A multiple regression analysis was performed in order to look at the independent variables that may explain the OPG variability. The three main variables that were statistically significantly correlated with OPG after adjustment for age (SGPT, HOMA index, and CRP) were introduced in the model. CRP and HOMA index were found to be independent predictors of OPG (P=0.014 and P=0.011 respectively) while SGPT was not (P=0.42; Table 3).

At 6 months post-surgery, the mean weight loss was 23.5%. This weight loss was not associated with a change in the OPG values but was associated with a significant reduction in glucose, SGPT, cholesterol, triglycerides, CRP, and leptin values (P=0.02, P=0.006, P=0.007, P<0.001, P<0.001, P<0.001 respectively) and with a significant increase in adiponectin and HDL values (P<0.001 for both variables). There were no significant changes in insulin levels or HOMA index (Table 4 and Fig. 3).
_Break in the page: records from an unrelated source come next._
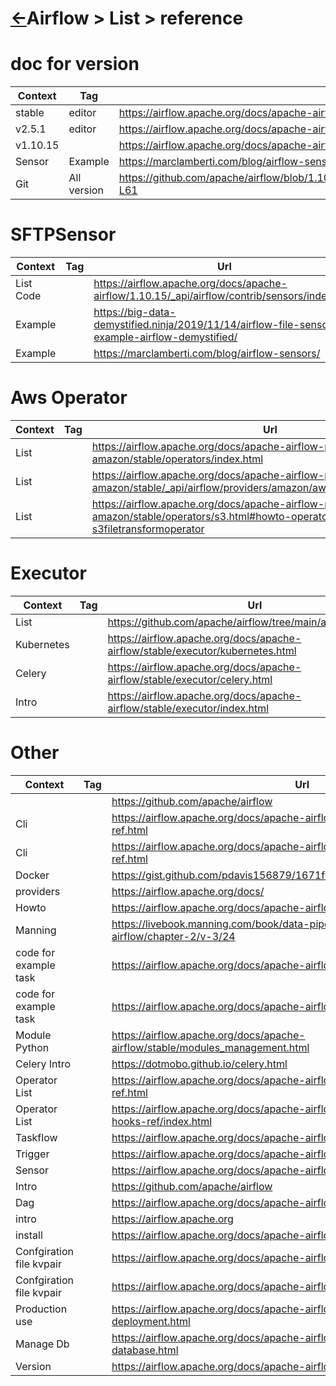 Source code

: <head><link rel="stylesheet" href="../../../md.css"/></head>


[//]: #(Reference)
[Repo_Readme]:    ../list/object_list.md

# [&larr;][Repo_Readme]Airflow > List > reference

# doc for version 
|Context|Tag|Url|
|-|-|-|
|stable|editor|https://airflow.apache.org/docs/apache-airflow/stable/index.html
|v2.5.1|editor|https://airflow.apache.org/docs/apache-airflow/2.5.1/index.html
|v1.10.15||https://airflow.apache.org/docs/apache-airflow/1.10.15/index.html
|Sensor|Example|https://marclamberti.com/blog/airflow-sensors/#The_Final_Code_with_the_FileSensor
|Git|All version|https://github.com/apache/airflow/blob/1.10.14/airflow/contrib/hooks/sftp_hook.py#L60-L61


# SFTPSensor
|Context|Tag|Url|
|-|-|-|
|List Code||https://airflow.apache.org/docs/apache-airflow/1.10.15/_api/airflow/contrib/sensors/index.html
|Example||https://big-data-demystified.ninja/2019/11/14/airflow-file-sensor-example-airflow-demystified/
|Example||https://marclamberti.com/blog/airflow-sensors/

# Aws Operator
|Context|Tag|Url|
|-|-|-|
|List||https://airflow.apache.org/docs/apache-airflow-providers-amazon/stable/operators/index.html
|List||https://airflow.apache.org/docs/apache-airflow-providers-amazon/stable/_api/airflow/providers/amazon/aws/operators/s3/index.html
|List||https://airflow.apache.org/docs/apache-airflow-providers-amazon/stable/operators/s3.html#howto-operator-s3filetransformoperator

# Executor
|Context|Tag|Url|
|-|-|-|
|List||https://github.com/apache/airflow/tree/main/airflow/operators
|Kubernetes||https://airflow.apache.org/docs/apache-airflow/stable/executor/kubernetes.html
|Celery||https://airflow.apache.org/docs/apache-airflow/stable/executor/celery.html
|Intro||https://airflow.apache.org/docs/apache-airflow/stable/executor/index.html

# Other
|Context|Tag|Url|
|-|-|-|
|||https://github.com/apache/airflow
|Cli||https://airflow.apache.org/docs/apache-airflow/stable/cli-and-env-variables-ref.html
|Cli||https://airflow.apache.org/docs/apache-airflow/stable/cli-and-env-variables-ref.html
|Docker||https://gist.github.com/pdavis156879/1671f422b2c34cbb4d4e70810be001f6
|providers||https://airflow.apache.org/docs/
|Howto||https://airflow.apache.org/docs/apache-airflow/2.3.4/howto/index.html
|Manning||https://livebook.manning.com/book/data-pipelines-with-apache-airflow/chapter-2/v-3/24
|code for example task||https://airflow.apache.org/docs/apache-airflow/2.3.4/_modules/index.html
|code for example task||https://airflow.apache.org/docs/apache-airflow/2.3.4/_modules/index.html
|Module Python||https://airflow.apache.org/docs/apache-airflow/stable/modules_management.html
|Celery Intro||https://dotmobo.github.io/celery.html
|Operator List||https://airflow.apache.org/docs/apache-airflow/stable/operators-and-hooks-ref.html
|Operator List||https://airflow.apache.org/docs/apache-airflow-providers/operators-and-hooks-ref/index.html
|Taskflow||https://airflow.apache.org/docs/apache-airflow/stable/concepts/taskflow.html
|Trigger||https://airflow.apache.org/docs/apache-airflow/stable/concepts/deferring.html
|Sensor||https://airflow.apache.org/docs/apache-airflow/stable/concepts/sensors.html
|Intro||https://github.com/apache/airflow
|Dag||https://airflow.apache.org/docs/apache-airflow/stable/index.html
|intro||https://airflow.apache.org
|install||https://airflow.apache.org/docs/apache-airflow/stable/start.html
|Confgiration file kvpair||https://airflow.apache.org/docs/apache-airflow/stable/configurations-ref.html
|Confgiration file kvpair||https://airflow.apache.org/docs/apache-airflow/stable/howto/set-config.html
|Production use||https://airflow.apache.org/docs/apache-airflow/stable/production-deployment.html
|Manage Db||https://airflow.apache.org/docs/apache-airflow/stable/howto/set-up-database.html
|Version||https://airflow.apache.org/docs/apache-airflow/stable/release_notes.html
<br>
View larger version (11K): [in this window] [in a new window]   Figure 3 Effect of weight loss induced by bariatric surgery at 6 month on serum osteoprotegerin, CRP, adiponectin, and leptin.

	Discussion

Top Abstract Introduction Material and methods Results Discussion References

 
Our study shows that in a young obese and non-obese population, OPG is strongly related to age. In the obese population, after adjustment for age, OPG remained positively associated with HOMA index, fasting glucose, SGPT, and CRP values, while no relationship with BMI or lipid parameters was observed. In addition, OPG did not vary after a 6-month induced weight loss by bariatric surgery. OPG was also not found to be correlated with leptin or adiponectin values.

The strong positive relation we found between age and OPG was previously described in men (17, 26, 27), elderly women (15, 23), and diabetic subjects (27) and has been interpreted as a compensatory mechanism counteracting the age progression of bone resorption and atherosclerosis (16, 17, 19, 28). This increase was also linked to the expected modifications in renal function observed with age. We found in the present study that this relation is also present at younger ages, suggesting that, in addition to the above explanations, other not yet identified factors linked to age may explain this increase.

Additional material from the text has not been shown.